My new sexy little digital audio player (aka DAP) is arriving at the end of this month. I was an early supporter of PonoMusic and their PonoPlayer on kickstarter, so not only will I have one of the first Pono’s out in the wild, but I was extended a pretty awesome benefit as an early investor – free file quality upgrades for life!
That means any purchases I make from the Ponomusic store are guaranteed to be the highest native resolution available. If this is not the case (say the artist puts out a new version at higher native resolution, or licensing changes and Pono gets access to a better version) Pono Inc. will offer me the choice of a free upgrade if I want the bigger files.
This is VERY cool, and a big part of why I signed up. Sadly I don’t believe this feature is going to be available for all customers, at least not at the base price. They should offer it – the “lifetime” digital version. If 32bit/384k audio is all the rage in 2030 it would be great to not have to purchase half my collection again.
They are also claiming they will launch their store with over 2 million HD songs from the 3 major record labels so we will see. Initially PonoMusic and HDTracks will be the go-to places for HD audio, but I think Apple, Sony, etc. will be moving into HD Audio in the next year.

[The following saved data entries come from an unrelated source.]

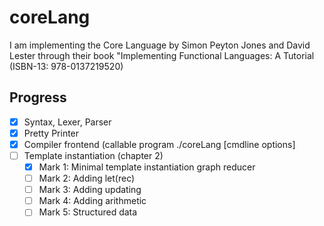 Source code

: # coreLang
I am implementing the Core Language by Simon Peyton Jones and David Lester through their book "Implementing Functional Languages: A Tutorial
(ISBN-13: 978-0137219520)

## Progress
- [X] Syntax, Lexer, Parser
- [X] Pretty Printer
- [X] Compiler frontend (callable program ./coreLang <inputfile> [cmdline options]
- [ ] Template instantiation (chapter 2)
  - [X] Mark 1: Minimal template instantiation graph reducer
  - [ ] Mark 2: Adding let(rec)
  - [ ] Mark 3: Adding updating
  - [ ] Mark 4: Adding arithmetic
  - [ ] Mark 5: Structured data
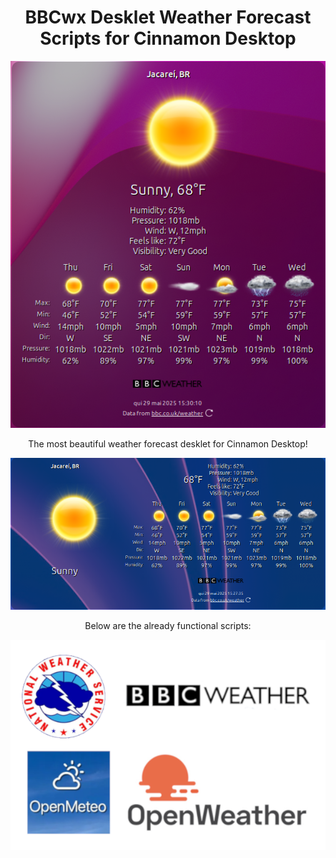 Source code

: <div align="center">

# BBCwx Desklet Weather Forecast Scripts for Cinnamon Desktop

</div>

<div align="center">

![BBCwx Desklet](https://github.com/naufragoweb/weather-drivers-bbcwx-oak-wood.co.uk/blob/main/%20Z-%20Images/bbcx1.png) 

</div>

<div align="center">

The most beautiful weather forecast desklet for Cinnamon Desktop!

</div>

<div align="center">

![BBCx Desklet](https://github.com/naufragoweb/weather-drivers-bbcwx-oak-wood.co.uk/blob/main/%20Z-%20Images/bbcx2.png) 

</div>

<div align="center">

Below are the already functional scripts:

</div>

<div align="center">

![Logos Weather](https://github.com/naufragoweb/weather-drivers-bbcwx-oak-wood.co.uk/blob/main/%20Z-%20Images/logos-weather.png) 

</div>
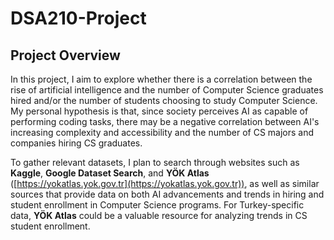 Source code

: # DSA210-Project

## Project Overview

In this project, I aim to explore whether there is a correlation between the rise of artificial intelligence and the number of Computer Science graduates hired and/or the number of students choosing to study Computer Science. My personal hypothesis is that, since society perceives AI as capable of performing coding tasks, there may be a negative correlation between AI's increasing complexity and accessibility and the number of CS majors and companies hiring CS graduates.

To gather relevant datasets, I plan to search through websites such as **Kaggle**, **Google Dataset Search**, and **YÖK Atlas** ([https://yokatlas.yok.gov.tr](https://yokatlas.yok.gov.tr)), as well as similar sources that provide data on both AI advancements and trends in hiring and student enrollment in Computer Science programs. For Turkey-specific data, **YÖK Atlas** could be a valuable resource for analyzing trends in CS student enrollment.
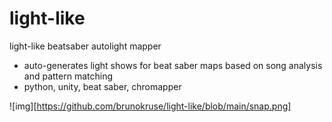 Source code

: # light-like
light-like beatsaber autolight mapper

* auto-generates light shows for beat saber maps based on song analysis and pattern matching
* python, unity, beat saber, chromapper

![img][https://github.com/brunokruse/light-like/blob/main/snap.png]
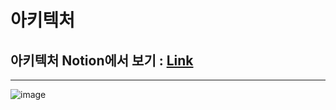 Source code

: # 아키텍처
## 아키텍처 Notion에서 보기 : [Link](https://gusty-snowflake-455.notion.site/e602acb88fb248b3983030533c9990df)
---
![image](https://user-images.githubusercontent.com/81900687/229978446-ef240930-6321-4bc7-83d2-3750355abad2.png) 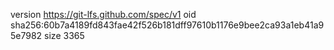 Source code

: version https://git-lfs.github.com/spec/v1
oid sha256:60b7a4189fd843fae42f526b181dff97610b1176e9bee2ca93a1eb41a95e7982
size 3365

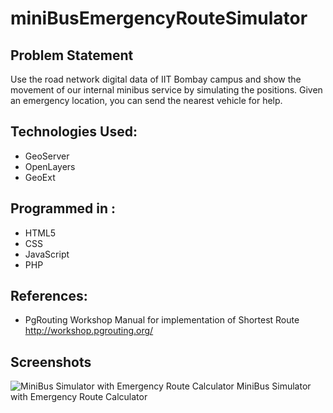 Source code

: miniBusEmergencyRouteSimulator
==============================

Problem Statement 
-----------------
Use the road network digital data of IIT Bombay campus and show the movement of our internal minibus service by simulating the positions. Given an emergency location, you can send the nearest vehicle for help.

Technologies Used:
-----------------
* GeoServer
* OpenLayers
* GeoExt

Programmed in :
---------------
* HTML5
* CSS
* JavaScript
* PHP

References:
------------
* PgRouting Workshop Manual for implementation of Shortest Route
  http://workshop.pgrouting.org/

Screenshots
------------
![MiniBus Simulator with Emergency Route Calculator](https://raw.github.com/abhishekvp/miniBusEmergencyRouteSimulator/master/Screenshots/MiniBusSimulator.png)
MiniBus Simulator with Emergency Route Calculator

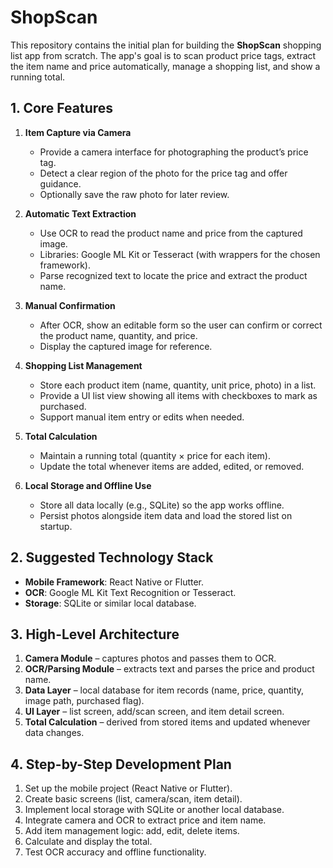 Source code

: # ShopScan

This repository contains the initial plan for building the **ShopScan** shopping list app from scratch. The app's goal is to scan product price tags, extract the item name and price automatically, manage a shopping list, and show a running total.

## 1. Core Features

1. **Item Capture via Camera**
   - Provide a camera interface for photographing the product’s price tag.
   - Detect a clear region of the photo for the price tag and offer guidance.
   - Optionally save the raw photo for later review.

2. **Automatic Text Extraction**
   - Use OCR to read the product name and price from the captured image.
   - Libraries: Google ML Kit or Tesseract (with wrappers for the chosen framework).
   - Parse recognized text to locate the price and extract the product name.

3. **Manual Confirmation**
   - After OCR, show an editable form so the user can confirm or correct the product name, quantity, and price.
   - Display the captured image for reference.

4. **Shopping List Management**
   - Store each product item (name, quantity, unit price, photo) in a list.
   - Provide a UI list view showing all items with checkboxes to mark as purchased.
   - Support manual item entry or edits when needed.

5. **Total Calculation**
   - Maintain a running total (quantity × price for each item).
   - Update the total whenever items are added, edited, or removed.

6. **Local Storage and Offline Use**
   - Store all data locally (e.g., SQLite) so the app works offline.
   - Persist photos alongside item data and load the stored list on startup.

## 2. Suggested Technology Stack

- **Mobile Framework**: React Native or Flutter.
- **OCR**: Google ML Kit Text Recognition or Tesseract.
- **Storage**: SQLite or similar local database.

## 3. High-Level Architecture

1. **Camera Module** – captures photos and passes them to OCR.
2. **OCR/Parsing Module** – extracts text and parses the price and product name.
3. **Data Layer** – local database for item records (name, price, quantity, image path, purchased flag).
4. **UI Layer** – list screen, add/scan screen, and item detail screen.
5. **Total Calculation** – derived from stored items and updated whenever data changes.

## 4. Step-by-Step Development Plan

1. Set up the mobile project (React Native or Flutter).
2. Create basic screens (list, camera/scan, item detail).
3. Implement local storage with SQLite or another local database.
4. Integrate camera and OCR to extract price and item name.
5. Add item management logic: add, edit, delete items.
6. Calculate and display the total.
7. Test OCR accuracy and offline functionality.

Here’s a pretty and concise (if not totally accurate*) chart showing you the amount of audio data that the formats move:
Note that the blue box above is soon to become the standard for streaming, which is the low-end of the market. If you are storing the media you expect the highest quality possible
[*My issue with the chart is how it ignores bit depth change for sample rate promotion. If you understand what the “24-bit” part of that signal means, the jump from the blue box to the light yellow box, shown as a small jump on this chart, is actually much larger of an improvement to our ears because so much of it deals with timbre, spatial, room sound, overtones, decays – aka the hard to quantify but easy to recognize side of music and recording. The chart shows raw data bandwidth but nothing about sound accuracy and quality. That said, it is titled “Music quality spectrum” which is misleading and probably applied by marketing people. But I also haven’t heard Pono yet, so maybe it is 5x better than CD!]
I am also developing a strategy for how to buy digital music again, and what exactly to seek in HD. My current idea is to buy 1 album/month, and to alternate between new (to me) and re-buying existing stuff that I only have at low-res mp3 or damaged vinyl. If I own it on CD I’ll probably just rip 16/44 WAVs again, since the jump in quality from 16/44 to 24/96 is not worth $20 to me.
The Pono Player is a new type of consumer device (at least in audio) – a portable digital device that performs at a very high level but focuses solely on it’s core task and does not include many other features. The Pono Player plays portable digital music at a very high quality level. It does not stream, in or out. It doesn’t have any cell, wifi, or bluetooth radios on board. It does not play games. It does not run a smartphone OS or multitask. It doesn’t even have an inline music store on the device.
It just plays music at the highest quality available for a <$500 device, from crappy mp3’s, to ripped CD’s, to super high def 24/192 flac files. It has headphone and line-out. It syncs through a cable to your computer for side-loading of tracks like the first iPods. In fact it reminds me alot of the early iPods except with vastly greater sound quality, which is why I refer to it as “iPod Pro”.
Once it’s in my hands I’ll post some pics and my version of a review, but I can’t wait to hit people with the sound of this thing, either in their headphones or over speakers. The power of music is strongest when the music is the purest and most accurate it can be, and hearing such things in the last 10 years has required that you know a music snob with lots of money invested in their system. Pono brings the pure audio to the portable masses, and I can’t wait!